⟨

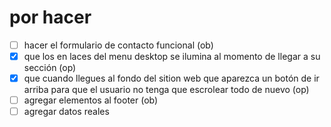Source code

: # por hacer 
* [ ] hacer el formulario de contacto funcional (ob)
* [X] que los en laces del menu desktop se ilumina al momento de llegar a su sección (op)
* [X] que cuando llegues al fondo del sition web que aparezca un botón de ir arriba para que el usuario no tenga que escrolear todo de nuevo (op)
* [ ] agregar elementos al footer (ob)
* [ ] agregar datos reales
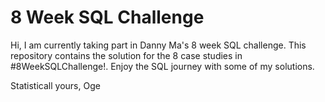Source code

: # 8 Week SQL Challenge

Hi, I am currently taking part in Danny Ma's 8 week SQL challenge. This repository contains the solution for the 8 case studies in #8WeekSQLChallenge!.
Enjoy the SQL journey with some of my solutions. 

Statisticall yours,
Oge

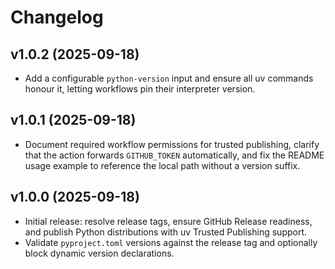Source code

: # Changelog

## v1.0.2 (2025-09-18)

- Add a configurable `python-version` input and ensure all uv commands honour
  it, letting workflows pin their interpreter version.

## v1.0.1 (2025-09-18)

- Document required workflow permissions for trusted publishing, clarify that
  the action forwards `GITHUB_TOKEN` automatically, and fix the README usage
  example to reference the local path without a version suffix.

## v1.0.0 (2025-09-18)

- Initial release: resolve release tags, ensure GitHub Release readiness, and
  publish Python distributions with uv Trusted Publishing support.
- Validate `pyproject.toml` versions against the release tag and optionally
  block dynamic version declarations.
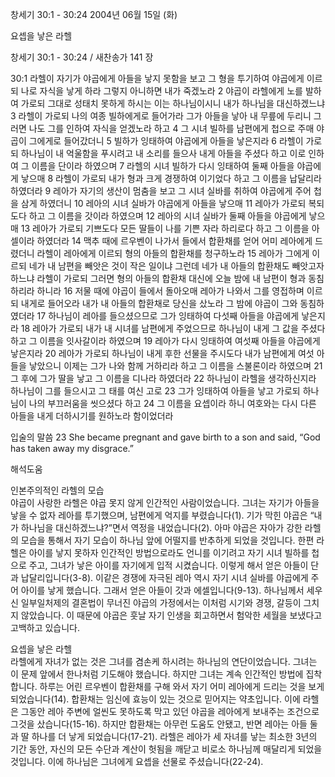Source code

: 창세기 30:1 - 30:24 
2004년 06월 15일 (화)

요셉을 낳은 라헬



창세기 30:1 - 30:24 / 새찬송가 141 장


30:1 라헬이 자기가 야곱에게 아들을 낳지 못함을 보고 그 형을 투기하여 야곱에게 이르되 나로 자식을 낳게 하라 그렇지 아니하면 내가 죽겠노라 2 야곱이 라헬에게 노를 발하여 가로되 그대로 성태치 못하게 하시는 이는 하나님이시니 내가 하나님을 대신하겠느냐 3 라헬이 가로되 나의 여종 빌하에게로 들어가라 그가 아들을 낳아 내 무릎에 두리니 그러면 나도 그를 인하여 자식을 얻겠노라 하고 4 그 시녀 빌하를 남편에게 첩으로 주매 야곱이 그에게로 들어갔더니 5 빌하가 잉태하여 야곱에게 아들을 낳은지라 6 라헬이 가로되 하나님이 내 억울함을 푸시려고 내 소리를 들으사 내게 아들을 주셨다 하고 이로 인하여 그 이름을 단이라 하였으며 7 라헬의 시녀 빌하가 다시 잉태하여 둘째 아들을 야곱에게 낳으매 8 라헬이 가로되 내가 형과 크게 경쟁하여 이기었다 하고 그 이름을 납달리라 하였더라 9 레아가 자기의 생산이 멈춤을 보고 그 시녀 실바를 취하여 야곱에게 주어 첩을 삼게 하였더니 10 레아의 시녀 실바가 야곱에게 아들을 낳으매 11 레아가 가로되 복되도다 하고 그 이름을 갓이라 하였으며 12 레아의 시녀 실바가 둘째 아들을 야곱에게 낳으매 13 레아가 가로되 기쁘도다 모든 딸들이 나를 기쁜 자라 하리로다 하고 그 이름을 아셀이라 하였더라 14 맥추 때에 르우벤이 나가서 들에서 합환채를 얻어 어미 레아에게 드렸더니 라헬이 레아에게 이르되 형의 아들의 합환채를 청구하노라 15 레아가 그에게 이르되 네가 내 남편을 빼앗은 것이 작은 일이냐 그런데 네가 내 아들의 합환채도 빼앗고자 하느냐 라헬이 가로되 그러면 형의 아들의 합환채 대신에 오늘 밤에 내 남편이 형과 동침하리라 하니라 16 저물 때에 야곱이 들에서 돌아오매 레아가 나와서 그를 영접하며 이르되 내게로 들어오라 내가 내 아들의 합환채로 당신을 샀노라 그 밤에 야곱이 그와 동침하였더라 17 하나님이 레아를 들으셨으므로 그가 잉태하여 다섯째 아들을 야곱에게 낳은지라 18 레아가 가로되 내가 내 시녀를 남편에게 주었으므로 하나님이 내게 그 값을 주셨다 하고 그 이름을 잇사갈이라 하였으며 19 레아가 다시 잉태하여 여섯째 아들을 야곱에게 낳은지라 20 레아가 가로되 하나님이 내게 후한 선물을 주시도다 내가 남편에게 여섯 아들을 낳았으니 이제는 그가 나와 함께 거하리라 하고 그 이름을 스불론이라 하였으며 21 그 후에 그가 딸을 낳고 그 이름을 디나라 하였더라 22 하나님이 라헬을 생각하신지라 하나님이 그를 들으시고 그 태를 여신 고로 23 그가 잉태하여 아들을 낳고 가로되 하나님이 나의 부끄러움을 씻으셨다 하고 24 그 이름을 요셉이라 하니 여호와는 다시 다른 아들을 내게 더하시기를 원하노라 함이었더라 

입술의 말씀 
23 She became pregnant and gave birth to a son and said, “God has taken away my disgrace.”

해석도움





인본주의적인 라헬의 모습  
야곱이 사랑한 라헬은 야곱 못지 않게 인간적인 사람이었습니다. 그녀는 자기가 아들을 낳을 수 없자 레아를 투기했으며, 남편에게 억지를 부렸습니다(1). 기가 막힌 야곱은 “내가 하나님을 대신하겠느냐?”면서 역정을 내었습니다(2). 아마 야곱은 자아가 강한 라헬의 모습을 통해서 자기 모습이 하나님 앞에 어떨지를 반추하게 되었을 것입니다. 한편 라헬은 아이를 낳지 못하자 인간적인 방법으로라도 언니를 이기려고 자기 시녀 빌하를 첩으로 주고, 그녀가 낳은 아이를 자기에게 입적 시켰습니다. 이렇게 해서 얻은 아들이 단과 납달리입니다(3-8). 이같은 경쟁에 자극된 레아 역시 자기 시녀 실바를 야곱에게 주어 아이를 낳게 했습니다. 그래서 얻은 아들이 갓과 에셀입니다(9-13). 하나님께서 세우신 일부일처제의 결혼법이 무너진 야곱의 가정에서는 이처럼 시기와 경쟁, 갈등이 그치지 않았습니다. 이 때문에 야곱은 훗날 자기 인생을 회고하면서 험악한 세월을 보냈다고 고백하고 있습니다.   

요셉을 낳은 라헬  
라헬에게 자녀가 없는 것은 그녀를 겸손케 하시려는 하나님의 연단이었습니다. 그녀는 이 문제 앞에서 한나처럼 기도해야 했습니다. 하지만 그녀는 계속 인간적인 방법에 집착합니다. 하루는 어린 르우벤이 합환채를 구해 와서 자기 어미 레아에게 드리는 것을 보게 되었습니다(14). 합환채는 임신에 효능이 있는 것으로 믿어지는 약초입니다. 이에 라헬은 그동안 레아 주변에 얼씬도 못하도록 막고 있던 야곱을 레아에게 보내주는 조건으로 그것을 샀습니다(15-16). 하지만 합환채는 아무런 도움도 안됐고, 반면 레아는 아들 둘과 딸 하나를 더 낳게 되었습니다(17-21). 라헬은 레아가 세 자녀를 낳는 최소한 3년의 기간 동안, 자신의 모든 수단과 계산이 헛됨을 깨닫고 비로소 하나님께 매달리게 되었을 것입니다. 이에 하나님은 그녀에게 요셉을 선물로 주셨습니다(22-24).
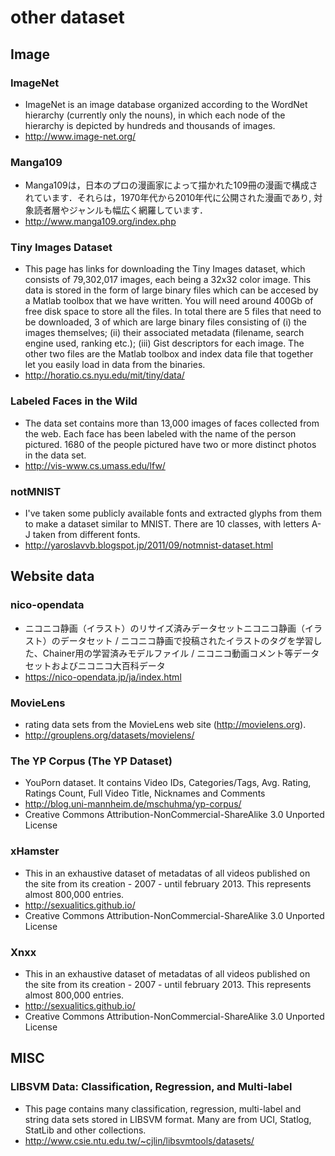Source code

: # other dataset

## Image
### ImageNet
- ImageNet is an image database organized according to the WordNet hierarchy (currently only the nouns), in which each node of the hierarchy is depicted by hundreds and thousands of images.
- http://www.image-net.org/

### Manga109
- Manga109は，日本のプロの漫画家によって描かれた109冊の漫画で構成されています．それらは，1970年代から2010年代に公開された漫画であり, 対象読者層やジャンルも幅広く網羅しています．
- http://www.manga109.org/index.php

### Tiny Images Dataset
- This page has links for downloading the Tiny Images dataset, which consists of 79,302,017 images, each being a 32x32 color image. This data is stored in the form of large binary files which can be accesed by a Matlab toolbox that we have written. You will need around 400Gb of free disk space to store all the files. In total there are 5 files that need to be downloaded, 3 of which are large binary files consisting of (i) the images themselves; (ii) their associated metadata (filename, search engine used, ranking etc.); (iii) Gist descriptors for each image. The other two files are the Matlab toolbox and index data file that together let you easily load in data from the binaries. 
- http://horatio.cs.nyu.edu/mit/tiny/data/

### Labeled Faces in the Wild
- The data set contains more than 13,000 images of faces collected from the web. Each face has been labeled with the name of the person pictured. 1680 of the people pictured have two or more distinct photos in the data set.
- http://vis-www.cs.umass.edu/lfw/

### notMNIST
- I've taken some publicly available fonts and extracted glyphs from them to make a dataset similar to MNIST. There are 10 classes, with letters A-J taken from different fonts.
- http://yaroslavvb.blogspot.jp/2011/09/notmnist-dataset.html

## Website data
### nico-opendata
- ニコニコ静画（イラスト）のリサイズ済みデータセットニコニコ静画（イラスト）のデータセット / ニコニコ静画で投稿されたイラストのタグを学習した、Chainer用の学習済みモデルファイル / ニコニコ動画コメント等データセットおよびニコニコ大百科データ
- https://nico-opendata.jp/ja/index.html

### MovieLens
- rating data sets from the MovieLens web site (http://movielens.org).
- http://grouplens.org/datasets/movielens/

### The YP Corpus (The YP Dataset)
- YouPorn dataset. It contains Video IDs, Categories/Tags, Avg. Rating, Ratings Count, Full Video Title, Nicknames and Comments
- http://blog.uni-mannheim.de/mschuhma/yp-corpus/
-  Creative Commons Attribution-NonCommercial-ShareAlike 3.0 Unported License

### xHamster
- This in an exhaustive dataset of metadatas of all videos published on the site from its creation - 2007 - until february 2013. This represents almost 800,000 entries.
- http://sexualitics.github.io/
- Creative Commons Attribution-NonCommercial-ShareAlike 3.0 Unported License

### Xnxx
- This in an exhaustive dataset of metadatas of all videos published on the site from its creation - 2007 - until february 2013. This represents almost 800,000 entries.
- http://sexualitics.github.io/
- Creative Commons Attribution-NonCommercial-ShareAlike 3.0 Unported License

## MISC
### LIBSVM Data: Classification, Regression, and Multi-label
- This page contains many classification, regression, multi-label and string data sets stored in LIBSVM format. Many are from UCI, Statlog, StatLib and other collections.
- http://www.csie.ntu.edu.tw/~cjlin/libsvmtools/datasets/
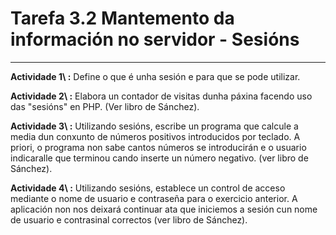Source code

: # Tarefa 3.2 Mantemento da información no servidor - Sesións
----------------------------------------------------------


__Actividade 1\ :__ Define o que é unha sesión e para que se pode utilizar.

__Actividade 2\ :__ Elabora un contador de visitas dunha páxina facendo uso das "sesións" en PHP. (Ver libro de Sánchez).

__Actividade 3\ :__ Utilizando sesións, escribe un programa que calcule a media dun conxunto de números positivos introducidos por teclado. A priori, o programa non sabe cantos números se introducirán e o usuario indicaralle que terminou cando inserte un número negativo. (ver libro de Sánchez).

__Actividade 4\ :__ Utilizando sesións, establece un control de acceso mediante o nome de usuario e contraseña para o exercicio anterior. A aplicación non nos deixará continuar ata que iniciemos a sesión cun nome de usuario e contrasinal correctos (ver libro de Sánchez).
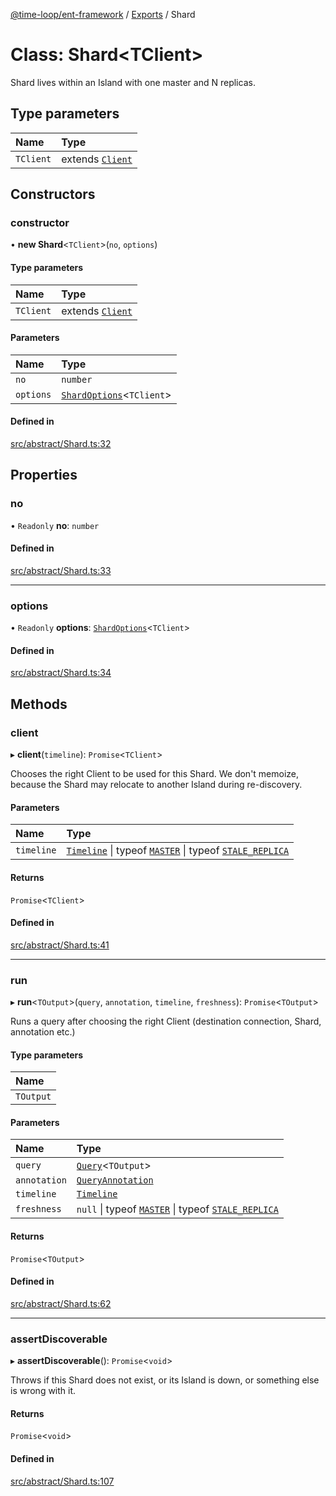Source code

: [@time-loop/ent-framework](../README.md) / [Exports](../modules.md) / Shard

# Class: Shard<TClient\>

Shard lives within an Island with one master and N replicas.

## Type parameters

| Name | Type |
| :------ | :------ |
| `TClient` | extends [`Client`](Client.md) |

## Constructors

### constructor

• **new Shard**<`TClient`\>(`no`, `options`)

#### Type parameters

| Name | Type |
| :------ | :------ |
| `TClient` | extends [`Client`](Client.md) |

#### Parameters

| Name | Type |
| :------ | :------ |
| `no` | `number` |
| `options` | [`ShardOptions`](../interfaces/ShardOptions.md)<`TClient`\> |

#### Defined in

[src/abstract/Shard.ts:32](https://github.com/clickup/rest-client/blob/master/src/abstract/Shard.ts#L32)

## Properties

### no

• `Readonly` **no**: `number`

#### Defined in

[src/abstract/Shard.ts:33](https://github.com/clickup/rest-client/blob/master/src/abstract/Shard.ts#L33)

___

### options

• `Readonly` **options**: [`ShardOptions`](../interfaces/ShardOptions.md)<`TClient`\>

#### Defined in

[src/abstract/Shard.ts:34](https://github.com/clickup/rest-client/blob/master/src/abstract/Shard.ts#L34)

## Methods

### client

▸ **client**(`timeline`): `Promise`<`TClient`\>

Chooses the right Client to be used for this Shard. We don't memoize,
because the Shard may relocate to another Island during re-discovery.

#### Parameters

| Name | Type |
| :------ | :------ |
| `timeline` | [`Timeline`](Timeline.md) \| typeof [`MASTER`](../modules.md#master) \| typeof [`STALE_REPLICA`](../modules.md#stale_replica) |

#### Returns

`Promise`<`TClient`\>

#### Defined in

[src/abstract/Shard.ts:41](https://github.com/clickup/rest-client/blob/master/src/abstract/Shard.ts#L41)

___

### run

▸ **run**<`TOutput`\>(`query`, `annotation`, `timeline`, `freshness`): `Promise`<`TOutput`\>

Runs a query after choosing the right Client (destination connection,
Shard, annotation etc.)

#### Type parameters

| Name |
| :------ |
| `TOutput` |

#### Parameters

| Name | Type |
| :------ | :------ |
| `query` | [`Query`](../interfaces/Query.md)<`TOutput`\> |
| `annotation` | [`QueryAnnotation`](../interfaces/QueryAnnotation.md) |
| `timeline` | [`Timeline`](Timeline.md) |
| `freshness` | ``null`` \| typeof [`MASTER`](../modules.md#master) \| typeof [`STALE_REPLICA`](../modules.md#stale_replica) |

#### Returns

`Promise`<`TOutput`\>

#### Defined in

[src/abstract/Shard.ts:62](https://github.com/clickup/rest-client/blob/master/src/abstract/Shard.ts#L62)

___

### assertDiscoverable

▸ **assertDiscoverable**(): `Promise`<`void`\>

Throws if this Shard does not exist, or its Island is down, or something
else is wrong with it.

#### Returns

`Promise`<`void`\>

#### Defined in

[src/abstract/Shard.ts:107](https://github.com/clickup/rest-client/blob/master/src/abstract/Shard.ts#L107)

⟩

» **Aim of the task**: Go to the line above that has "the action forwards" and copy exactly from there down to the line that has "인본주의적인 라헬의 모습", both included. Leave the pictures out.

» **Your solution**:
  the action forwards `GITHUB_TOKEN` automatically, and fix the README usage
  example to reference the local path without a version suffix.

## v1.0.0 (2025-09-18)

- Initial release: resolve release tags, ensure GitHub Release readiness, and
  publish Python distributions with uv Trusted Publishing support.
- Validate `pyproject.toml` versions against the release tag and optionally
  block dynamic version declarations.
Source code

: 창세기 30:1 - 30:24 
2004년 06월 15일 (화)

요셉을 낳은 라헬



창세기 30:1 - 30:24 / 새찬송가 141 장


30:1 라헬이 자기가 야곱에게 아들을 낳지 못함을 보고 그 형을 투기하여 야곱에게 이르되 나로 자식을 낳게 하라 그렇지 아니하면 내가 죽겠노라 2 야곱이 라헬에게 노를 발하여 가로되 그대로 성태치 못하게 하시는 이는 하나님이시니 내가 하나님을 대신하겠느냐 3 라헬이 가로되 나의 여종 빌하에게로 들어가라 그가 아들을 낳아 내 무릎에 두리니 그러면 나도 그를 인하여 자식을 얻겠노라 하고 4 그 시녀 빌하를 남편에게 첩으로 주매 야곱이 그에게로 들어갔더니 5 빌하가 잉태하여 야곱에게 아들을 낳은지라 6 라헬이 가로되 하나님이 내 억울함을 푸시려고 내 소리를 들으사 내게 아들을 주셨다 하고 이로 인하여 그 이름을 단이라 하였으며 7 라헬의 시녀 빌하가 다시 잉태하여 둘째 아들을 야곱에게 낳으매 8 라헬이 가로되 내가 형과 크게 경쟁하여 이기었다 하고 그 이름을 납달리라 하였더라 9 레아가 자기의 생산이 멈춤을 보고 그 시녀 실바를 취하여 야곱에게 주어 첩을 삼게 하였더니 10 레아의 시녀 실바가 야곱에게 아들을 낳으매 11 레아가 가로되 복되도다 하고 그 이름을 갓이라 하였으며 12 레아의 시녀 실바가 둘째 아들을 야곱에게 낳으매 13 레아가 가로되 기쁘도다 모든 딸들이 나를 기쁜 자라 하리로다 하고 그 이름을 아셀이라 하였더라 14 맥추 때에 르우벤이 나가서 들에서 합환채를 얻어 어미 레아에게 드렸더니 라헬이 레아에게 이르되 형의 아들의 합환채를 청구하노라 15 레아가 그에게 이르되 네가 내 남편을 빼앗은 것이 작은 일이냐 그런데 네가 내 아들의 합환채도 빼앗고자 하느냐 라헬이 가로되 그러면 형의 아들의 합환채 대신에 오늘 밤에 내 남편이 형과 동침하리라 하니라 16 저물 때에 야곱이 들에서 돌아오매 레아가 나와서 그를 영접하며 이르되 내게로 들어오라 내가 내 아들의 합환채로 당신을 샀노라 그 밤에 야곱이 그와 동침하였더라 17 하나님이 레아를 들으셨으므로 그가 잉태하여 다섯째 아들을 야곱에게 낳은지라 18 레아가 가로되 내가 내 시녀를 남편에게 주었으므로 하나님이 내게 그 값을 주셨다 하고 그 이름을 잇사갈이라 하였으며 19 레아가 다시 잉태하여 여섯째 아들을 야곱에게 낳은지라 20 레아가 가로되 하나님이 내게 후한 선물을 주시도다 내가 남편에게 여섯 아들을 낳았으니 이제는 그가 나와 함께 거하리라 하고 그 이름을 스불론이라 하였으며 21 그 후에 그가 딸을 낳고 그 이름을 디나라 하였더라 22 하나님이 라헬을 생각하신지라 하나님이 그를 들으시고 그 태를 여신 고로 23 그가 잉태하여 아들을 낳고 가로되 하나님이 나의 부끄러움을 씻으셨다 하고 24 그 이름을 요셉이라 하니 여호와는 다시 다른 아들을 내게 더하시기를 원하노라 함이었더라 

입술의 말씀 
23 She became pregnant and gave birth to a son and said, “God has taken away my disgrace.”

해석도움





인본주의적인 라헬의 모습  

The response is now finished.